迪茨氏属菌降解烷烃过程中底物响应的分子机制研究

Bacteria belonging to the genus Dietzia are typical alkane degraders that can degrade a broad range of alkanes. Our present research revealed that upon growth on n-hexadecane, n-tetracosane, and n-hexatriacontane, Dietzia sp. DQ12-45-1b could produce different glycolipids, phospholipids, and lipopeptides.The cell surface hydrophobic activities and cell behaviors were also different. Further resutls showed that alkane hydroxylase AlkW1 showed high transcriptional level during growth on alkanes but it could not be induced by alkanes directly. The results suggested different mechanisms of the responses to alkanes with different carbon chain length in Dietzia. Alkanes might regulate the expresion of downstream genes via novel signal tranduction pathways. We sequenced and compared 25 genomes of Dietzia strains. The core gene Dz_1341 that was encoded for the histidine kinase of two-component system in Dietzia sp. DQ12-45-1b was significantly induced during alkane metabolism. So we hypothesized that the two-component system Dz_1341/Dz_1342 might participate in the responses to alkane substrates in Dietzia sp. DQ12-45-1b and regulate the expression of downstream genes during alkane metabolism. In this study, we will investigate the relationship between Dz_1341/Dz_1342 two-component system and the responses to different alkanes with gene knockout, transriptional analysis and measurement of kinase activities, and further determine the target promoter and binding site of the two-component reponse regulator Dz_1342 with EMSA and ChIP-seq methods. This study aims to reveal the molecular mechanism for the reponses to alkane substrates of Dietzia sp. DQ12-45-1b during alkane metabolism. It will also provide us new insight into the mechanisms of global metabolic regulation of microbial degradation of alkanes.
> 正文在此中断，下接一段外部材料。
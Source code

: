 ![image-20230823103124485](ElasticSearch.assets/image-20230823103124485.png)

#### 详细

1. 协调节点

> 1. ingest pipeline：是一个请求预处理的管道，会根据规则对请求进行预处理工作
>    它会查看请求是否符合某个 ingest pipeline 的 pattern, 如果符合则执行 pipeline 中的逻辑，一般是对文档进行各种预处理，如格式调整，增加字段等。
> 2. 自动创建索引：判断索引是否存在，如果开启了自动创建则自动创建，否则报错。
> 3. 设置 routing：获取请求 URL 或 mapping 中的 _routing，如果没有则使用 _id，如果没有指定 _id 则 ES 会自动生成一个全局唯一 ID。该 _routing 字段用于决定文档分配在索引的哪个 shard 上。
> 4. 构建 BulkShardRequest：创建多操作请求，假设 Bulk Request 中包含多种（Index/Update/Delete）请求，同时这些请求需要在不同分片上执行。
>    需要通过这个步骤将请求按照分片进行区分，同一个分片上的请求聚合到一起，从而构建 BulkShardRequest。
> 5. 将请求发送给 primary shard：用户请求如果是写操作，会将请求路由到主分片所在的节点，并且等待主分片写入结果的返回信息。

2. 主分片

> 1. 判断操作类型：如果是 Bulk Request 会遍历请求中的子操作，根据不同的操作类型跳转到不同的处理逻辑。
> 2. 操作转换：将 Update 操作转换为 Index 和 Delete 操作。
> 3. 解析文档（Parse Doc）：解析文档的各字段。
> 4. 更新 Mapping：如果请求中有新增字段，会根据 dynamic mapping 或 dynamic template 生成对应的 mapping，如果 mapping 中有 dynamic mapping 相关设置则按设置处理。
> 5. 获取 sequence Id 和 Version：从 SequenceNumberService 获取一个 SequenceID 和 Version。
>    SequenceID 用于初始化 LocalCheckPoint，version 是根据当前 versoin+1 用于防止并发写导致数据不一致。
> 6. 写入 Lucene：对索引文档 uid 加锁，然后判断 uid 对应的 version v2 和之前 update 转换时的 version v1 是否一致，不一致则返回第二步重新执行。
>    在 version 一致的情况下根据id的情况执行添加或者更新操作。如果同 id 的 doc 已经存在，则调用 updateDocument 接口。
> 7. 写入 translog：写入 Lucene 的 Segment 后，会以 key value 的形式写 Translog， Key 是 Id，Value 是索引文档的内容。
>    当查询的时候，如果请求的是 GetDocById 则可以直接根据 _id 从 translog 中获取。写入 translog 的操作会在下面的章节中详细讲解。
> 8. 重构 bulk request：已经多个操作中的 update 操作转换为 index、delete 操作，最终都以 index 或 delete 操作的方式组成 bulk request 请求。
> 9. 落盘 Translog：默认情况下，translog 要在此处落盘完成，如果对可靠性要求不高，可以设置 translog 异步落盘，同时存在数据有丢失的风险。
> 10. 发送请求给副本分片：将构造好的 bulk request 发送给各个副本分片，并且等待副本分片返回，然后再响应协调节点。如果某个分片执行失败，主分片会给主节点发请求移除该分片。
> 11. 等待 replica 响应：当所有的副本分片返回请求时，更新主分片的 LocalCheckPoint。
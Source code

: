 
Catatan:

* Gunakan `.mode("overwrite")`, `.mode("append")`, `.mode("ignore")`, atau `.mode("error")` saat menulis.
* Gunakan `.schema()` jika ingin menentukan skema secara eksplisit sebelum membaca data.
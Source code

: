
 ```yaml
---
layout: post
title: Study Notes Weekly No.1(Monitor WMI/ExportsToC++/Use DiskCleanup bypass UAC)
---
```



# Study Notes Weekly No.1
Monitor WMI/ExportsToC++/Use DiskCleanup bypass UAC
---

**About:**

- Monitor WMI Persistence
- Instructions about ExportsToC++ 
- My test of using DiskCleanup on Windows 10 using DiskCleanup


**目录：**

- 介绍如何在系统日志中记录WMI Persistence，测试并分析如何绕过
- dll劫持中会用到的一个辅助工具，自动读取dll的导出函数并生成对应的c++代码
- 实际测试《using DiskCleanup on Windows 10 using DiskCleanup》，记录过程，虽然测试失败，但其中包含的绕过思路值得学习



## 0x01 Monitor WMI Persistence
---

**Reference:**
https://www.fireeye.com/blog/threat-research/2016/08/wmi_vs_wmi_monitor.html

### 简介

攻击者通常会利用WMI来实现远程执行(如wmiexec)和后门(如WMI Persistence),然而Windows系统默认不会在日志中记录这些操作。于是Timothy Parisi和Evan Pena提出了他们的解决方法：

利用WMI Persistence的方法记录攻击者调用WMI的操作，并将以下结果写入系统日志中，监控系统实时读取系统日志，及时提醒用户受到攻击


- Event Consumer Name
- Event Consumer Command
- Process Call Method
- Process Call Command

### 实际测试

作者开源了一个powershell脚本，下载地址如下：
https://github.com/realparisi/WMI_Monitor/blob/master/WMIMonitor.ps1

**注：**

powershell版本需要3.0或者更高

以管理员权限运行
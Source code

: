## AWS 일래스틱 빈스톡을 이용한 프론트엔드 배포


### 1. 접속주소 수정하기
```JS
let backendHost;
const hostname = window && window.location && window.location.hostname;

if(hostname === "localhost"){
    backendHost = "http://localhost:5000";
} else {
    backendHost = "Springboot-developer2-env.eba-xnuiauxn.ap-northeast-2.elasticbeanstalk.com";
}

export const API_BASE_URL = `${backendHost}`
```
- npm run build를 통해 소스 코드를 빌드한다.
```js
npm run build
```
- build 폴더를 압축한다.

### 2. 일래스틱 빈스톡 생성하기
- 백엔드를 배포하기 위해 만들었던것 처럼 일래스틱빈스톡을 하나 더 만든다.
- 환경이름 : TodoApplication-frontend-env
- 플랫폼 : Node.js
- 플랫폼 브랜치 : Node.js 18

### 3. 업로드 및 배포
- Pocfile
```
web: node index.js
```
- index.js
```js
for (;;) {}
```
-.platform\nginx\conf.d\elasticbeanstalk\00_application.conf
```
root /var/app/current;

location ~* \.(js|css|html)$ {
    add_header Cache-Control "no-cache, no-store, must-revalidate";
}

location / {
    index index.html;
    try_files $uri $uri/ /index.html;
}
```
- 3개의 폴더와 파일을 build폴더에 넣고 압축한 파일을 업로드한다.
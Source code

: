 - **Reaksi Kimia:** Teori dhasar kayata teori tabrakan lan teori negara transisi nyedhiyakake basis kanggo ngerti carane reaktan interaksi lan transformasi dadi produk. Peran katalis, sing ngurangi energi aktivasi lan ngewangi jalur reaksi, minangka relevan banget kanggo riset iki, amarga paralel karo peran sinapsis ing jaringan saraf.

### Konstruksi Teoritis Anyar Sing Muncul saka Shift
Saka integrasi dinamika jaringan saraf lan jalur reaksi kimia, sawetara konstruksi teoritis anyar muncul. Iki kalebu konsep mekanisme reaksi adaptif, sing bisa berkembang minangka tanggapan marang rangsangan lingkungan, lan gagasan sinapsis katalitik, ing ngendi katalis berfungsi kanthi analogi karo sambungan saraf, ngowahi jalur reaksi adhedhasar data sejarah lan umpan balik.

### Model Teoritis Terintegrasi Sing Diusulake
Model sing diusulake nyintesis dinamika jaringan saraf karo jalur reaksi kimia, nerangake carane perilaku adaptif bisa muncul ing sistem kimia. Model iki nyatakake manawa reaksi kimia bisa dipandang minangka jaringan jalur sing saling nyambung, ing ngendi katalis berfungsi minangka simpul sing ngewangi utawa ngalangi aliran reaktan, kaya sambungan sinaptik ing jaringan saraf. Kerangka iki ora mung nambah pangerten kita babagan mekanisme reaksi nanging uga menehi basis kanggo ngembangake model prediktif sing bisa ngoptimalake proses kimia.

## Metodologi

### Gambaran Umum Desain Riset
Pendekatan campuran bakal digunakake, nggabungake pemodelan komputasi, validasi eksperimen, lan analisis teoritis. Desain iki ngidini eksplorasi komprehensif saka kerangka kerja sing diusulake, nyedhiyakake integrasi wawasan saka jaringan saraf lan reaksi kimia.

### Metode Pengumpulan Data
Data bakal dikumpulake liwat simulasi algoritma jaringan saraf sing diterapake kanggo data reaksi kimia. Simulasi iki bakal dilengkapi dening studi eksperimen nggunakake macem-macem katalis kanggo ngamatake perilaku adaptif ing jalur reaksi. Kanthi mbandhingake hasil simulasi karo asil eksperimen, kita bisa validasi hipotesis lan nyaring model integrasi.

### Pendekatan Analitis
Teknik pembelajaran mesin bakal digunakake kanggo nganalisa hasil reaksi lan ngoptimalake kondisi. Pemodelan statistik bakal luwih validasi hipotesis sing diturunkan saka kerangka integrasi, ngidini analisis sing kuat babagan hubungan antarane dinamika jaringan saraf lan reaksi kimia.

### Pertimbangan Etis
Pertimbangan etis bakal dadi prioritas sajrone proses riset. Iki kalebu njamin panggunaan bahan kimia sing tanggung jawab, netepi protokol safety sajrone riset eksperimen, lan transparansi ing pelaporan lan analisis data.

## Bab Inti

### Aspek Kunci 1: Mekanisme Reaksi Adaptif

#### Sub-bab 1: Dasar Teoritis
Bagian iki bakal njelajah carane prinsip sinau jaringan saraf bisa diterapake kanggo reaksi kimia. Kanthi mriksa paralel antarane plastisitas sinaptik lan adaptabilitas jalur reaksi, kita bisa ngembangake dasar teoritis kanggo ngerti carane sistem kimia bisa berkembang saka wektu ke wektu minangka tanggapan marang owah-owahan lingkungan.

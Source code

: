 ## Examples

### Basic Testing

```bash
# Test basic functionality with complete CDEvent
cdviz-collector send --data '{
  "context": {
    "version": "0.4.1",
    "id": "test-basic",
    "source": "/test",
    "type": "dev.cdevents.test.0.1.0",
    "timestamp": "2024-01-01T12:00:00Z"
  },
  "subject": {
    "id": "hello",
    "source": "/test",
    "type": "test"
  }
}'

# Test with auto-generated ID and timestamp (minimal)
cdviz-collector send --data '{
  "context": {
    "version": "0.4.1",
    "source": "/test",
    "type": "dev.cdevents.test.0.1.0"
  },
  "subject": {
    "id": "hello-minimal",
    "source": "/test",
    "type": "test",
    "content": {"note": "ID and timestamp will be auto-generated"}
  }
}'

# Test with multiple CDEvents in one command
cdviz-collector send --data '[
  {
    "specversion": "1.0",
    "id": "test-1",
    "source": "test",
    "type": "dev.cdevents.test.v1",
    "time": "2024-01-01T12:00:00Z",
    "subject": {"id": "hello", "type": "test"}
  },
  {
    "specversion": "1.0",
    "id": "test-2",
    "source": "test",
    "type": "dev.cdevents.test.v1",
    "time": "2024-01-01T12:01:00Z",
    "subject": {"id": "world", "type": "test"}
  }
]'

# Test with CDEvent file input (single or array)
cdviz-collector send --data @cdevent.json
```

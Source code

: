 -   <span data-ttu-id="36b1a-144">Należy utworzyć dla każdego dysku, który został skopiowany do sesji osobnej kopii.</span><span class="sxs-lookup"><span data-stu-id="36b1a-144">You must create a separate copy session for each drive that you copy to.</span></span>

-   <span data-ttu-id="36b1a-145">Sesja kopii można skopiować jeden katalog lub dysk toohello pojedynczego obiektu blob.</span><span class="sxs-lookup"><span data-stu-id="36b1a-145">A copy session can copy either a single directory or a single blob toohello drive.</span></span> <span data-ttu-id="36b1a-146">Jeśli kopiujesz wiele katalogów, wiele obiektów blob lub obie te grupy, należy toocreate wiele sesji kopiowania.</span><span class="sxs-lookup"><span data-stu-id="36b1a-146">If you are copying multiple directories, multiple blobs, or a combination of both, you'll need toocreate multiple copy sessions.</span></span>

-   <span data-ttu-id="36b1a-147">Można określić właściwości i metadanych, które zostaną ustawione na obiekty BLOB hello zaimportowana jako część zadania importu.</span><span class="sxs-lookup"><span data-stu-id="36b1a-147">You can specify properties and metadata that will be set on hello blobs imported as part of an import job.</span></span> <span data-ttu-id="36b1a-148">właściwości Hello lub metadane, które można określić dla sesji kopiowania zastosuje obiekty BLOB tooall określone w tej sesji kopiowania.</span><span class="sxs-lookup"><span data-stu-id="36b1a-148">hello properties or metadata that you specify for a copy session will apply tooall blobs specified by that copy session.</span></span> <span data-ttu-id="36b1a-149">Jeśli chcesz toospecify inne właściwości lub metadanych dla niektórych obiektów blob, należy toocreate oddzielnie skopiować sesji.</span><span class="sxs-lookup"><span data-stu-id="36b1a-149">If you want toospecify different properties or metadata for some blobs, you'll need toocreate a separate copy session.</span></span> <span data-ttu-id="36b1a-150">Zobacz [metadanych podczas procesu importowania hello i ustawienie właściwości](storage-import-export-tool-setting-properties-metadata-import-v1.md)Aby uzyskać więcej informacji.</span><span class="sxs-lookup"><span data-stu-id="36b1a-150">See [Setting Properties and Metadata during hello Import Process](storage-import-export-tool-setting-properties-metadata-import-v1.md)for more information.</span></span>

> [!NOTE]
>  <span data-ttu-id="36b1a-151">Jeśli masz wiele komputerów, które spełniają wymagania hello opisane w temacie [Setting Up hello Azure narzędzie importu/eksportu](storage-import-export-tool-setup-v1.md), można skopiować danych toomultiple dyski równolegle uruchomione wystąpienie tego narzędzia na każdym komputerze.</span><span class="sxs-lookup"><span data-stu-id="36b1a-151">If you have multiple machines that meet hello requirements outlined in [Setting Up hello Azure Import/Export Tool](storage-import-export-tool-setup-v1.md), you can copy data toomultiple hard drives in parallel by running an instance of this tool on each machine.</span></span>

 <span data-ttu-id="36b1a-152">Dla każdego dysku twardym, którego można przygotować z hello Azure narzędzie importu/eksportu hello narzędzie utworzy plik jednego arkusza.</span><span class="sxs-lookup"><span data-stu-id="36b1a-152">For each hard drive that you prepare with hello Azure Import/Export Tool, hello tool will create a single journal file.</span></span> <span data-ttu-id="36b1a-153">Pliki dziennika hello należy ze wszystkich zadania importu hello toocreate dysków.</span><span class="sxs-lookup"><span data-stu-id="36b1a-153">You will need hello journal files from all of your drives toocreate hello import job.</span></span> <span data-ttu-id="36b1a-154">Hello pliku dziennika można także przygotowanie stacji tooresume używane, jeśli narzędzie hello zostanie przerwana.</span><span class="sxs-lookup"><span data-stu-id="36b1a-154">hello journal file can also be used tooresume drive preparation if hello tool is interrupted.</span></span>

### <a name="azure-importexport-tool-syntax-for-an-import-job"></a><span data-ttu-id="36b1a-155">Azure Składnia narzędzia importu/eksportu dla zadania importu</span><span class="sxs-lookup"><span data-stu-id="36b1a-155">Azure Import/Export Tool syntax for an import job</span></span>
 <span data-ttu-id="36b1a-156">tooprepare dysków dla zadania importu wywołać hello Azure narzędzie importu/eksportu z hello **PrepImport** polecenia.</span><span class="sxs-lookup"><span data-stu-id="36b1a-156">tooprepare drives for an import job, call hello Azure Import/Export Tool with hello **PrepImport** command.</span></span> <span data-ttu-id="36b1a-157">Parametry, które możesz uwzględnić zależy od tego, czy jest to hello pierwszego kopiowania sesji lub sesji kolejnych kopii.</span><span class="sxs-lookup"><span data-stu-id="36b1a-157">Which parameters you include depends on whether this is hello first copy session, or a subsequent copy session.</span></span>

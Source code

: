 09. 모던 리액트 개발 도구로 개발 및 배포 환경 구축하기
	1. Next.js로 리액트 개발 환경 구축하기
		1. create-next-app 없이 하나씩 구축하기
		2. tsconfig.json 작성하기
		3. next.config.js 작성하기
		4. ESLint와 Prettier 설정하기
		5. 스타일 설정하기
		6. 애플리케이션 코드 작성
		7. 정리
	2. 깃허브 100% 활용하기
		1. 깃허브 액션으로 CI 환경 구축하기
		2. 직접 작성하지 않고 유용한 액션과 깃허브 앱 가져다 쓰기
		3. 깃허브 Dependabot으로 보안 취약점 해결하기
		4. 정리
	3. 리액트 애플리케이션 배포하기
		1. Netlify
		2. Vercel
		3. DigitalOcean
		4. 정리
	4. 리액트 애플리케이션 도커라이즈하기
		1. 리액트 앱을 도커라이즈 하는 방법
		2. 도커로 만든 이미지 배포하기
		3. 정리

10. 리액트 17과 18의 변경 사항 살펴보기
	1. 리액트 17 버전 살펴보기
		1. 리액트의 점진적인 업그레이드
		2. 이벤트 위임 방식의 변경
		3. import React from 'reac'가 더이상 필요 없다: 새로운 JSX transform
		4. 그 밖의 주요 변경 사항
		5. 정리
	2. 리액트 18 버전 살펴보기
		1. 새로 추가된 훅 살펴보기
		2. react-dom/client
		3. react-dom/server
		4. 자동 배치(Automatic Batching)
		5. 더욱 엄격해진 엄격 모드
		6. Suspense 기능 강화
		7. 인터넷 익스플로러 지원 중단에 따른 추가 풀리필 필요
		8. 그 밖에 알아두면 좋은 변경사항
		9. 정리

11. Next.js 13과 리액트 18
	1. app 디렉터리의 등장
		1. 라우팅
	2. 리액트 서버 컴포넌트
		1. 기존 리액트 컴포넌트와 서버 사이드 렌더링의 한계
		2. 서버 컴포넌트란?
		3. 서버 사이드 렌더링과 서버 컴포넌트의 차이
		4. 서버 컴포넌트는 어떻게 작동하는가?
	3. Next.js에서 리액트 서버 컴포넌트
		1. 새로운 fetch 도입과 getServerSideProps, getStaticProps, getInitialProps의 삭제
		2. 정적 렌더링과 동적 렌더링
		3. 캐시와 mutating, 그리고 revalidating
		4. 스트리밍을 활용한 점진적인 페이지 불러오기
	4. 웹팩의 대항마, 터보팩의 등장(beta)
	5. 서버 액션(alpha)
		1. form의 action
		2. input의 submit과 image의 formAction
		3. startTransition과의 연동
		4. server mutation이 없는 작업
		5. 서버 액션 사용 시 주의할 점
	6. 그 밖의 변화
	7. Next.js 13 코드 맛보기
迪茨氏属菌是典型的广谱烷烃降解菌，在降解不同烷烃时表现出不同的烷烃接触行为和代谢特征。进一步研究发现烷烃并不能直接诱导烷烃羟化酶AlkW1的转录。以上结果表明迪茨氏属菌对不同烷烃具有不同的响应机制，细胞感应烷烃后可能通过一系列的信号传导途径调节下游基因的表达。通过对迪茨氏属菌25个不同菌株的核心基因组分析和基因转录分析，我们发现核心基因Dz_1341在烷烃代谢过程中被显著诱导，它负责编码双组分系统(TCS)中的组氨酸激酶。因此我们推测双组分系统Dz_1341/Dz_1342可能与底物响应有关，迪茨氏菌通过其感应不同烷烃调控下游基因的表达。本项目将通过基因敲除，基因转录分析和激酶活性研究与不同烷烃底物的对应关系；通过EMSA，ChIP-seq研究TCS调控蛋白的调控序列位点。本研究将初步揭示迪茨氏属菌烷烃降解过程中底物响应的分子机制，为全面了解烷烃降解的分子机制和全局代谢调控提供了新的思路。

烷烃的微生物降解是自然界普遍存在的一种现象，对于石油污染修复和微生物提高石油采收率技术十分重要。迪茨氏属菌DQ12-45-1b是一株从石油采出液中分离获得的烷烃降解菌，在前期研究中发现该菌能够利用C8-C40正构烷烃、支链烷烃及部分芳香烃作为唯一碳源生长，具有很高的应用前景。迪茨氏属菌是典型的广谱烷烃降解防线菌，在降解不同烷烃时表现出不同的烷烃接触行为和代谢特征。进一步研究发现烷烃并不能直接诱导烷烃羟化酶AlkW1的转录。以上结果表明迪茨氏属菌对不同烷烃具有不同的响应机制，细胞感应烷烃后可能通过一系列的信号传导途径调节下游基因的表达。本项目在前期工作基础上，通过基因敲除、EMSA等方法对迪茨氏属烷烃降解过程中与不同底物响应的分子机制展开了研究。通过研究我们建立了迪茨氏属菌通用遗传操作体系，菌株的重组效率能够达到8×10-5，阳性率大于30%。在此基础上，阐明了Dietzia sp. DQ12-45-1b菌株中烷烃羟化酶基因alkW1和CYP153受转录调控蛋白AlkX和CypR的诱导调控机制，该调控机制在放线菌中具有普遍性。建立了菌株Dietzia sp. DQ12-45-1b中TCS系统的基因敲除菌株，并鉴定了TCS与烷烃代谢、细胞表面性质和溶剂耐受的关系，为进一步研究TCS在菌株石油环境适应性中的作用提供了依据。